Saved data entries
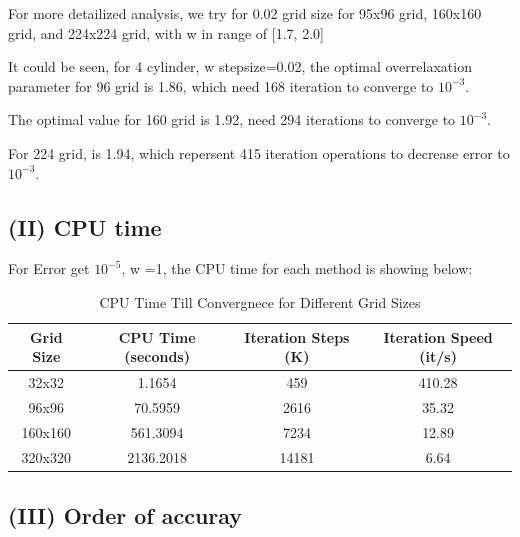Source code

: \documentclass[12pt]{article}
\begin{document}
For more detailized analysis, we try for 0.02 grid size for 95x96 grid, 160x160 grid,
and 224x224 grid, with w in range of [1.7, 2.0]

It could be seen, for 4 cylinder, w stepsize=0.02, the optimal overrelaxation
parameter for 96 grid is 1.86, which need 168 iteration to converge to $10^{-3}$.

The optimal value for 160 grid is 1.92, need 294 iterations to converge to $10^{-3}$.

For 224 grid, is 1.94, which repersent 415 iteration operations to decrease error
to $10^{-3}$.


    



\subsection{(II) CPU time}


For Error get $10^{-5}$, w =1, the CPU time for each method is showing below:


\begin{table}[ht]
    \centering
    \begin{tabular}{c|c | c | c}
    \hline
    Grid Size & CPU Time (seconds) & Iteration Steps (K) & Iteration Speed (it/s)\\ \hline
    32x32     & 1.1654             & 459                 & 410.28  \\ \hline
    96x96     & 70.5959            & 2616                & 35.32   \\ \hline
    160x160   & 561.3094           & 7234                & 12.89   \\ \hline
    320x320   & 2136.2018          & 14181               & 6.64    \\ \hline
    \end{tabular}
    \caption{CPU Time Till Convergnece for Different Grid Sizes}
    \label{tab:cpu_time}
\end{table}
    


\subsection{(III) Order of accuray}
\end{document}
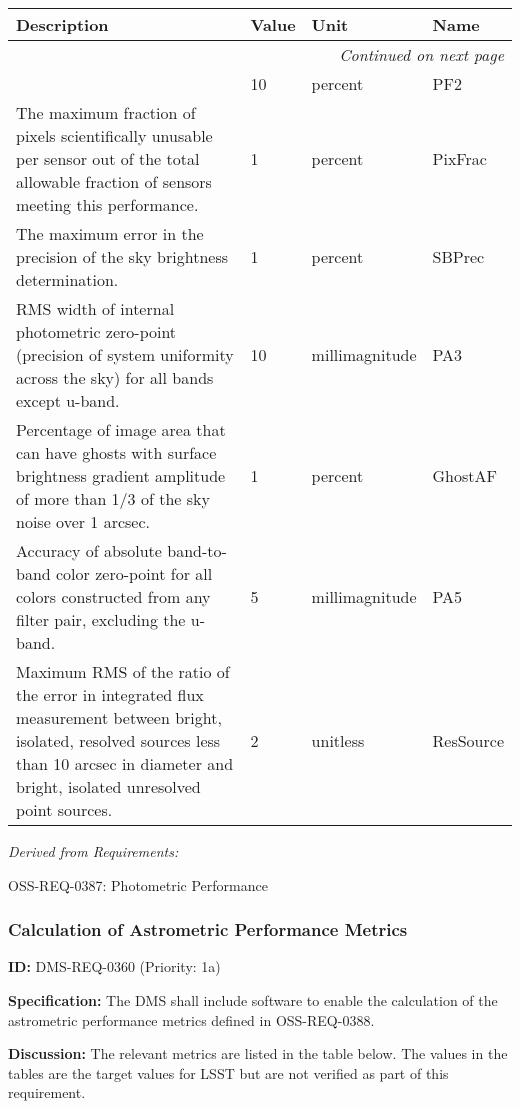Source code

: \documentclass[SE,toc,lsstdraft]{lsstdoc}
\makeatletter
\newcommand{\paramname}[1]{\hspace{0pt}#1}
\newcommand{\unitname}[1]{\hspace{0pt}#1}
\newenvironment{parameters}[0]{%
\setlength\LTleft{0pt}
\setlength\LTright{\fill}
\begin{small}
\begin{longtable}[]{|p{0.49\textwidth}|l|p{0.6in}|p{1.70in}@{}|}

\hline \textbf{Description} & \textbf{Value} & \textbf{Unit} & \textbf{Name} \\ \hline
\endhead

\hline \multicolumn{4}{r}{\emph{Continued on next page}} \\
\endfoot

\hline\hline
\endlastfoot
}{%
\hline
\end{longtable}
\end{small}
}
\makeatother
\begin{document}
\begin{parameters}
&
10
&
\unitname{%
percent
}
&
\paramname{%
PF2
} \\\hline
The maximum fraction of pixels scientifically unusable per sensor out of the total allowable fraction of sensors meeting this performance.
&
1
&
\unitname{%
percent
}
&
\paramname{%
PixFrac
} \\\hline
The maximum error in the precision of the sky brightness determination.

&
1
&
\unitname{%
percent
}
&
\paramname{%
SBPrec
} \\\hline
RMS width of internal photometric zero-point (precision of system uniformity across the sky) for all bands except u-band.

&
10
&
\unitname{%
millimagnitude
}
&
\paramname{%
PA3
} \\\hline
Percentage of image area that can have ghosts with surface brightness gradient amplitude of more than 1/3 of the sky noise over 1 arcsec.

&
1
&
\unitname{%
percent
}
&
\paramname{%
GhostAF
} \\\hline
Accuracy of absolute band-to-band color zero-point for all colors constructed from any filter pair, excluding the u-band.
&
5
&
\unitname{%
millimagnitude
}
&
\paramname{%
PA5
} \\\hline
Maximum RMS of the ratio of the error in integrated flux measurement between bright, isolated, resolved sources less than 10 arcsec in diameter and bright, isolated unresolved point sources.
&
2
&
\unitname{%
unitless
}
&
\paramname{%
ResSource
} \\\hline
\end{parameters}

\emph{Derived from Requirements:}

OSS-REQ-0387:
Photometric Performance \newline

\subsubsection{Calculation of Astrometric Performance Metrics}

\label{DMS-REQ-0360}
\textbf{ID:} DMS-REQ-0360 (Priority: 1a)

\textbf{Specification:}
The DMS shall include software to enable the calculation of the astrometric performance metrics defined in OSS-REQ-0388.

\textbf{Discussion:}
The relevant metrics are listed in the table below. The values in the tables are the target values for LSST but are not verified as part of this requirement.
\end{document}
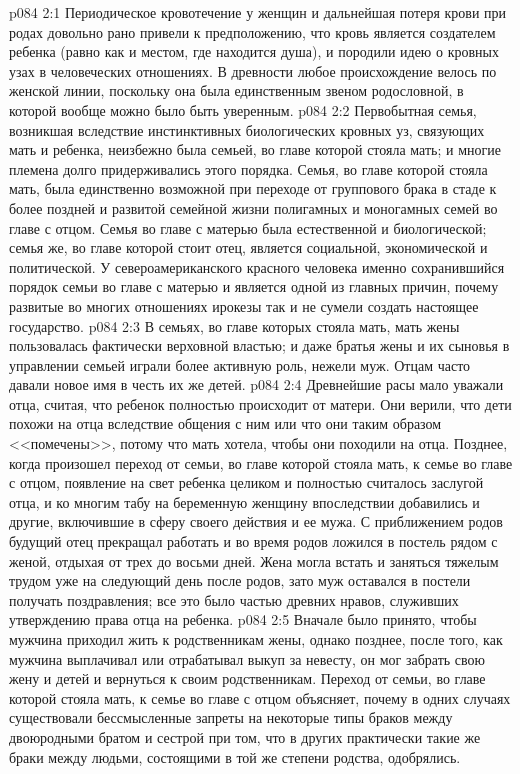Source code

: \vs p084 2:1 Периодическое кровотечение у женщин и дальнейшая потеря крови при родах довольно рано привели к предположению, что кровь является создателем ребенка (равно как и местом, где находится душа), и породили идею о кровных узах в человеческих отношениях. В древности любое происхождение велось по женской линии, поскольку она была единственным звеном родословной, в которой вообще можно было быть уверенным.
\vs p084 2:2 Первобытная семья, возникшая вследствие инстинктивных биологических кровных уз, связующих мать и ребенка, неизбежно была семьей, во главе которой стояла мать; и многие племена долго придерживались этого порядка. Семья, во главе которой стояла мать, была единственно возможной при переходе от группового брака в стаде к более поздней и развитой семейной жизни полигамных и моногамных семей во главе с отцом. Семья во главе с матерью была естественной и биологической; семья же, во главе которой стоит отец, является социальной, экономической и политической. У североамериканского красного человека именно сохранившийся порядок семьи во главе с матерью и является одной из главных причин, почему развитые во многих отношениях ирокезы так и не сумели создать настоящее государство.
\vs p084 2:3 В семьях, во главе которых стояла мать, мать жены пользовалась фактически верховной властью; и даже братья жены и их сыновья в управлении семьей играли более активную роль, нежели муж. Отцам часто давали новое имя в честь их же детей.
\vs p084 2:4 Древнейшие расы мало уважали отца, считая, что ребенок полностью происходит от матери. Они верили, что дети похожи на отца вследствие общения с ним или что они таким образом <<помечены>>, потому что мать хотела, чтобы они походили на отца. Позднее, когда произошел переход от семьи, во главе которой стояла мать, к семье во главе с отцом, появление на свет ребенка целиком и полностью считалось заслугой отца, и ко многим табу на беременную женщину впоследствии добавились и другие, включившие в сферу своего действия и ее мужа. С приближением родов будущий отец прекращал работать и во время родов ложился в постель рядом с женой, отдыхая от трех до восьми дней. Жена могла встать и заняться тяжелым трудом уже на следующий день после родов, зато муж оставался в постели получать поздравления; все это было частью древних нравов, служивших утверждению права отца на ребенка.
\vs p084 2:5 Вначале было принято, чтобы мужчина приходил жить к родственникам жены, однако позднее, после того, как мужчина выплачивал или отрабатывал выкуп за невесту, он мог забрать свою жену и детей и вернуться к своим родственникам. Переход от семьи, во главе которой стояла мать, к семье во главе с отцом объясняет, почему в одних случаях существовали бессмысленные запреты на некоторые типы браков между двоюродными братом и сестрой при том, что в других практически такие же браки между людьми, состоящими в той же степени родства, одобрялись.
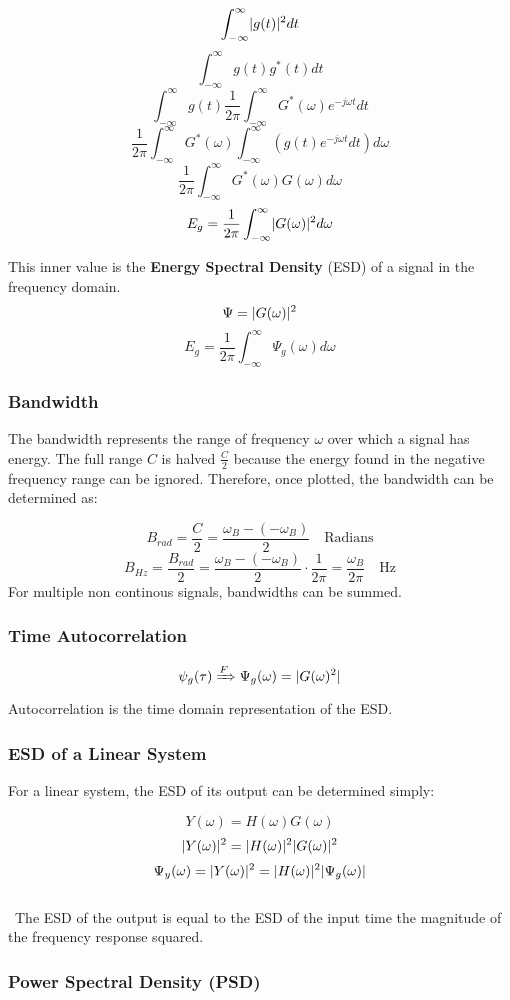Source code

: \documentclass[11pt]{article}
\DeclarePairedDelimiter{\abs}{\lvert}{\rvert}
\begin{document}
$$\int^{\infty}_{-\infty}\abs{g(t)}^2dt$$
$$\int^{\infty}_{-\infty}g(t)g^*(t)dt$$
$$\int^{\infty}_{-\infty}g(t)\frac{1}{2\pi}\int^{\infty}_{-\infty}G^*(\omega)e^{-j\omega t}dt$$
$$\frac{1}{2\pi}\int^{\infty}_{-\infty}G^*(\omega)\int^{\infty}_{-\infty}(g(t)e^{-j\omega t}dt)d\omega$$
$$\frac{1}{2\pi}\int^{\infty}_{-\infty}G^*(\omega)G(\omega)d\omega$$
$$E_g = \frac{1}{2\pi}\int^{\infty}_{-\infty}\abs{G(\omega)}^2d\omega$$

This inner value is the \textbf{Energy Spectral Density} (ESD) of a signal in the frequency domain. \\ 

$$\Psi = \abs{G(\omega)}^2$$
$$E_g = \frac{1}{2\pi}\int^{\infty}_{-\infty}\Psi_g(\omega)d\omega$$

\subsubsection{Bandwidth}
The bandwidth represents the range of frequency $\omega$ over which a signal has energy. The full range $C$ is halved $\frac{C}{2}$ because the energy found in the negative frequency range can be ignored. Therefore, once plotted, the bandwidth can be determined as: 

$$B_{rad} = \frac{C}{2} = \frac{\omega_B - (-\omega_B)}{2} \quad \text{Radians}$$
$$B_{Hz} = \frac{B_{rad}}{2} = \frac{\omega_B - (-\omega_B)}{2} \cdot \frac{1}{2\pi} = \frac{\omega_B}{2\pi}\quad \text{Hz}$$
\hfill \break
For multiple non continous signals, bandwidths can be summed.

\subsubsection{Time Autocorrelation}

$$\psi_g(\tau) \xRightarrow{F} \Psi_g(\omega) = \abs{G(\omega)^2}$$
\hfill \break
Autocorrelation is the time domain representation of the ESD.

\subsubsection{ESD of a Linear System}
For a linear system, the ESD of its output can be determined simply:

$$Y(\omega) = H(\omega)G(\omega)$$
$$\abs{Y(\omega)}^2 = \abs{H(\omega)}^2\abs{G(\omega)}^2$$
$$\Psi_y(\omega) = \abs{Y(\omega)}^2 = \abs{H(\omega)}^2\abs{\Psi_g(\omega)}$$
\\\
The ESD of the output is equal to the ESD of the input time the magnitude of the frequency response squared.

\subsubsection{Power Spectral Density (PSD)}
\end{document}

→ **THE TASK**:
Go through the records above, find every line with the word "textbf", and list those lines.

→ **EXERCISE RESPONSE**:
\hline \textbf{Description} & \textbf{Value} & \textbf{Unit} & \textbf{Name} \\ \hline
\textbf{ID:} DMS-REQ-0360 (Priority: 1a)
\textbf{Specification:}
\textbf{Discussion:}
This inner value is the \textbf{Energy Spectral Density} (ESD) of a signal in the frequency domain. \\ 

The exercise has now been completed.